[Saved entries]
== Segment start ==

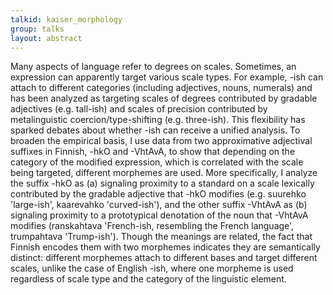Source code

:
 ```yaml
---
talkid: kaiser_morphology
group: talks
layout: abstract
---
```


Many aspects of language refer to degrees on scales. Sometimes, an expression can apparently target various scale types. For example, -ish can attach to different categories (including adjectives, nouns, numerals) and has been analyzed as targeting scales of degrees contributed by gradable adjectives (e.g. tall-ish) and scales of precision contributed by metalinguistic coercion/type-shifting (e.g. three-ish). This flexibility has sparked debates about whether -ish can receive a unified analysis. To broaden the empirical basis, I use data from two approximative adjectival suffixes in Finnish, -hkO and -VhtAvA, to show that depending on the category of the modified expression, which is correlated with the scale being targeted, different morphemes are used. More specifically, I analyze the suffix -hkO as (a) signaling proximity to a standard on a scale lexically contributed by the gradable adjective that -hkO modifies (e.g. suurehko 'large-ish', kaarevahko 'curved-ish'), and the other suffix -VhtAvA as (b) signaling proximity to a prototypical denotation of the noun that -VhtAvA modifies (ranskahtava 'French-ish, resembling the French language', trumpahtava 'Trump-ish'). Though the meanings are related, the fact that Finnish encodes them with two morphemes indicates they are semantically distinct: different morphemes attach to different bases and target different scales, unlike the case of English -ish, where one morpheme is used regardless of scale type and the category of the linguistic element.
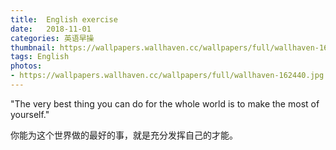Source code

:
 ```yaml
---
title:  English exercise
date:   2018-11-01
categories: 英语早操
thumbnail: https://wallpapers.wallhaven.cc/wallpapers/full/wallhaven-162440.jpg
tags: English
photos:
- https://wallpapers.wallhaven.cc/wallpapers/full/wallhaven-162440.jpg
---
```


"The very best thing you can do for the whole world is to make the most of yourself."
<p>你能为这个世界做的最好的事，就是充分发挥自己的才能。</p>
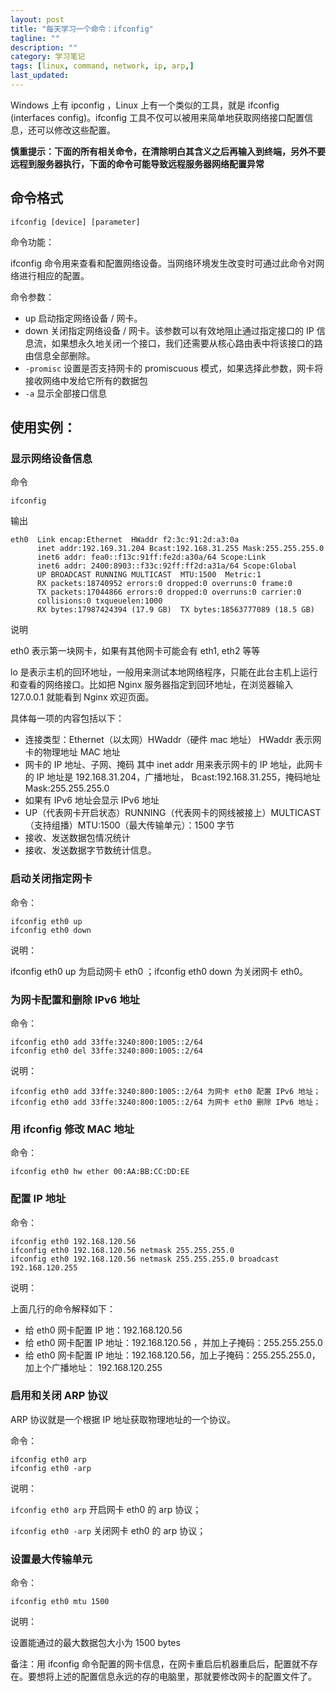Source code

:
 ```yaml
---
layout: post
title: "每天学习一个命令：ifconfig"
tagline: ""
description: ""
category: 学习笔记
tags: [linux, command, network, ip, arp,]
last_updated:
---
```


Windows 上有 ipconfig ，Linux 上有一个类似的工具，就是 ifconfig (interfaces config)。ifconfig 工具不仅可以被用来简单地获取网络接口配置信息，还可以修改这些配置。

**慎重提示：下面的所有相关命令，在清除明白其含义之后再输入到终端，另外不要远程到服务器执行，下面的命令可能导致远程服务器网络配置异常**

## 命令格式

    ifconfig [device] [parameter]

命令功能：

ifconfig 命令用来查看和配置网络设备。当网络环境发生改变时可通过此命令对网络进行相应的配置。

命令参数：

- up 启动指定网络设备 / 网卡。
- down 关闭指定网络设备 / 网卡。该参数可以有效地阻止通过指定接口的 IP 信息流，如果想永久地关闭一个接口，我们还需要从核心路由表中将该接口的路由信息全部删除。
- `-promisc` 设置是否支持网卡的 promiscuous 模式，如果选择此参数，网卡将接收网络中发给它所有的数据包
- `-a` 显示全部接口信息

## 使用实例：

### 显示网络设备信息

命令

    ifconfig

输出

    eth0  Link encap:Ethernet  HWaddr f2:3c:91:2d:a3:0a
          inet addr:192.169.31.204 Bcast:192.168.31.255 Mask:255.255.255.0
          inet6 addr: fea0::f13c:91ff:fe2d:a30a/64 Scope:Link
          inet6 addr: 2400:8903::f33c:92ff:ff2d:a31a/64 Scope:Global
          UP BROADCAST RUNNING MULTICAST  MTU:1500  Metric:1
          RX packets:18740952 errors:0 dropped:0 overruns:0 frame:0
          TX packets:17044866 errors:0 dropped:0 overruns:0 carrier:0
          collisions:0 txqueuelen:1000
          RX bytes:17987424394 (17.9 GB)  TX bytes:18563777089 (18.5 GB)

说明

eth0 表示第一块网卡，如果有其他网卡可能会有 eth1, eth2 等等

lo 是表示主机的回环地址，一般用来测试本地网络程序，只能在此台主机上运行和查看的网络接口。比如把 Nginx 服务器指定到回环地址，在浏览器输入 127.0.0.1 就能看到 Nginx 欢迎页面。

具体每一项的内容包括以下：

- 连接类型：Ethernet（以太网）HWaddr（硬件 mac 地址）   HWaddr 表示网卡的物理地址 MAC 地址
- 网卡的 IP 地址、子网、掩码 其中 inet addr 用来表示网卡的 IP 地址，此网卡的 IP 地址是 192.168.31.204，广播地址， Bcast:192.168.31.255，掩码地址 Mask:255.255.255.0
- 如果有 IPv6 地址会显示 IPv6 地址
- UP（代表网卡开启状态）RUNNING（代表网卡的网线被接上）MULTICAST（支持组播）MTU:1500（最大传输单元）：1500 字节
- 接收、发送数据包情况统计
- 接收、发送数据字节数统计信息。

### 启动关闭指定网卡

命令：

    ifconfig eth0 up
    ifconfig eth0 down

说明：

ifconfig eth0 up 为启动网卡 eth0 ；ifconfig eth0 down 为关闭网卡 eth0。

### 为网卡配置和删除 IPv6 地址

命令：

    ifconfig eth0 add 33ffe:3240:800:1005::2/64
    ifconfig eth0 del 33ffe:3240:800:1005::2/64

说明：

    ifconfig eth0 add 33ffe:3240:800:1005::2/64 为网卡 eth0 配置 IPv6 地址；
    ifconfig eth0 add 33ffe:3240:800:1005::2/64 为网卡 eth0 删除 IPv6 地址；


### 用 ifconfig 修改 MAC 地址

命令：

    ifconfig eth0 hw ether 00:AA:BB:CC:DD:EE


### 配置 IP 地址

命令：

    ifconfig eth0 192.168.120.56
    ifconfig eth0 192.168.120.56 netmask 255.255.255.0
    ifconfig eth0 192.168.120.56 netmask 255.255.255.0 broadcast 192.168.120.255

说明：

上面几行的命令解释如下：

- 给 eth0 网卡配置 IP 地：192.168.120.56
- 给 eth0 网卡配置 IP 地址：192.168.120.56 ，并加上子掩码：255.255.255.0
- 给 eth0 网卡配置 IP 地址：192.168.120.56，加上子掩码：255.255.255.0，加上个广播地址： 192.168.120.255


### 启用和关闭 ARP 协议
ARP 协议就是一个根据 IP 地址获取物理地址的一个协议。

命令：

    ifconfig eth0 arp
    ifconfig eth0 -arp

说明：

`ifconfig eth0 arp` 开启网卡 eth0 的 arp 协议；

`ifconfig eth0 -arp` 关闭网卡 eth0 的 arp 协议；



### 设置最大传输单元

命令：

    ifconfig eth0 mtu 1500

说明：

设置能通过的最大数据包大小为 1500 bytes

备注：用 ifconfig 命令配置的网卡信息，在网卡重启后机器重启后，配置就不存在。要想将上述的配置信息永远的存的电脑里，那就要修改网卡的配置文件了。


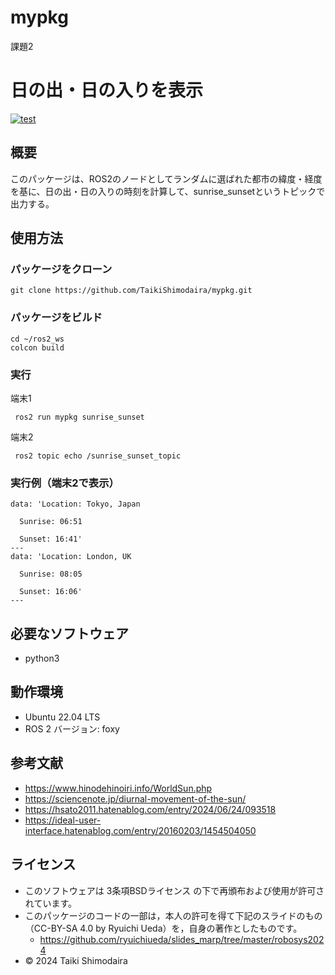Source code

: # mypkg  
課題2  
#   日の出・日の入りを表示
[![test](https://github.com/TaikiShimodaira/mypkg/actions/workflows/test.yml/badge.svg)](https://github.com/TaikiShimodaira/mypkg/actions/workflows/test.yml)  
## 概要  
このパッケージは、ROS2のノードとしてランダムに選ばれた都市の緯度・経度を基に、日の出・日の入りの時刻を計算して、sunrise_sunsetというトピックで出力する。  
## 使用方法  
### パッケージをクローン  
```
git clone https://github.com/TaikiShimodaira/mypkg.git
```
### パッケージをビルド
```
cd ~/ros2_ws
colcon build
```
### 実行  
端末1  
```
 ros2 run mypkg sunrise_sunset
```
端末2
```
 ros2 topic echo /sunrise_sunset_topic
```
### 実行例（端末2で表示）  
```
data: 'Location: Tokyo, Japan

  Sunrise: 06:51

  Sunset: 16:41'
---
data: 'Location: London, UK

  Sunrise: 08:05

  Sunset: 16:06'
---
```
## 必要なソフトウェア  
- python3
## 動作環境
- Ubuntu 22.04 LTS  
- ROS 2 バージョン: foxy
## 参考文献
- https://www.hinodehinoiri.info/WorldSun.php
- https://sciencenote.jp/diurnal-movement-of-the-sun/
- https://hsato2011.hatenablog.com/entry/2024/06/24/093518
- https://ideal-user-interface.hatenablog.com/entry/20160203/1454504050  
## ライセンス 
- このソフトウェアは 3条項BSDライセンス の下で再頒布および使用が許可されています。  
- このパッケージのコードの一部は，本人の許可を得て下記のスライドのもの（CC-BY-SA 4.0 by Ryuichi Ueda）を，自身の著作としたものです。
  - https://github.com/ryuichiueda/slides_marp/tree/master/robosys2024
-  © 2024 Taiki Shimodaira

== Segment end ==

TASK ITEM
Gather up every line in the data above that contains the word "dropped", copying each one.

TASK RESULT
          RX packets:18740952 errors:0 dropped:0 overruns:0 frame:0
          TX packets:17044866 errors:0 dropped:0 overruns:0 carrier:0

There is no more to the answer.